— What is needed —
Report each line of the listing that carries the word "text".
>>>
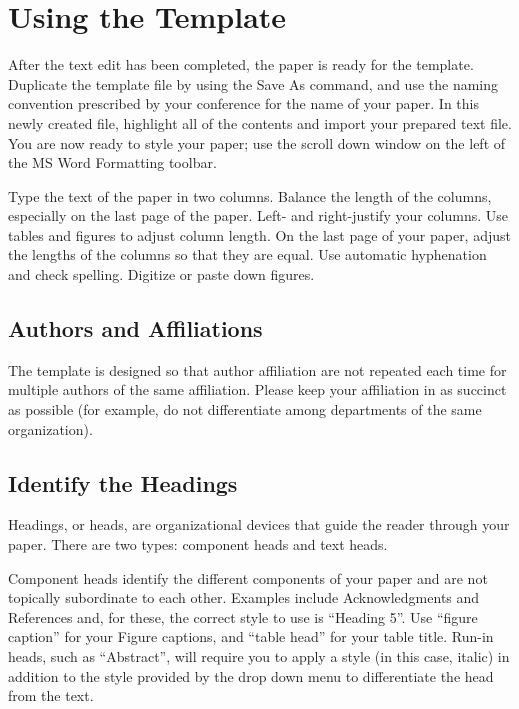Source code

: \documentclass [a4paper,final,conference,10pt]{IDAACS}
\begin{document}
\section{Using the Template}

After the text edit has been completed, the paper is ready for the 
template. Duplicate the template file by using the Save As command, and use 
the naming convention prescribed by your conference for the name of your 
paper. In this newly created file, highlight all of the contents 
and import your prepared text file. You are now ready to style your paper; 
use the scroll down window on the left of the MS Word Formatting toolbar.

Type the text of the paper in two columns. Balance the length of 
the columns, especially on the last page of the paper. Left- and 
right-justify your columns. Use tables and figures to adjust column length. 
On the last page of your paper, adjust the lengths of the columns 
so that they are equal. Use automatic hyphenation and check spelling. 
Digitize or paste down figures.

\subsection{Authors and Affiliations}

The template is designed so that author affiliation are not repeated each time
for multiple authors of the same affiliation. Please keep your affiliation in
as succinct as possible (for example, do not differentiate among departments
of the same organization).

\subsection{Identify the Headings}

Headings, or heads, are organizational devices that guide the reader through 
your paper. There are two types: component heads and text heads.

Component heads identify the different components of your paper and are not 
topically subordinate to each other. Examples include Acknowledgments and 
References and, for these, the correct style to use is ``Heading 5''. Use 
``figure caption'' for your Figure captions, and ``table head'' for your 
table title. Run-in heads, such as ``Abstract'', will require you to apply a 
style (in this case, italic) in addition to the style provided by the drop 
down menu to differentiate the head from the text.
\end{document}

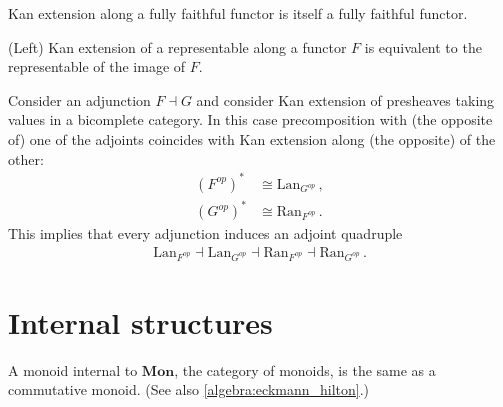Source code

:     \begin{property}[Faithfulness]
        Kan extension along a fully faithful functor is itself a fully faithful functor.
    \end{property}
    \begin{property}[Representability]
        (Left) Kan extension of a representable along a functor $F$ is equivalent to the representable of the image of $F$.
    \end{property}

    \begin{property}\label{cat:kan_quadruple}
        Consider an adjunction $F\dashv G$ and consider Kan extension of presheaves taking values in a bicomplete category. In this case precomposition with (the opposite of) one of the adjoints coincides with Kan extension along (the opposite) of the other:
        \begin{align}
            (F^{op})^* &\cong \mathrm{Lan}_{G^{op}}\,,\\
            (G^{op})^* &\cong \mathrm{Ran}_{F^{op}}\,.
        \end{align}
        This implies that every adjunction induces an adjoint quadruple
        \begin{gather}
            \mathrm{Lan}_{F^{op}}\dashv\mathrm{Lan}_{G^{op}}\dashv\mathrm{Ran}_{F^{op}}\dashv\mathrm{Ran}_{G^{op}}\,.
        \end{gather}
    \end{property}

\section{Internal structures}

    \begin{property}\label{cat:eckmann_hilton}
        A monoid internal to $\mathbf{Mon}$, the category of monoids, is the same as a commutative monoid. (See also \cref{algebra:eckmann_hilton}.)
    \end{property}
<<<
— Task solution —
After the text edit has been completed, the paper is ready for the 
and import your prepared text file. You are now ready to style your paper; 
Type the text of the paper in two columns. Balance the length of 
your paper. There are two types: component heads and text heads.
down menu to differentiate the head from the text.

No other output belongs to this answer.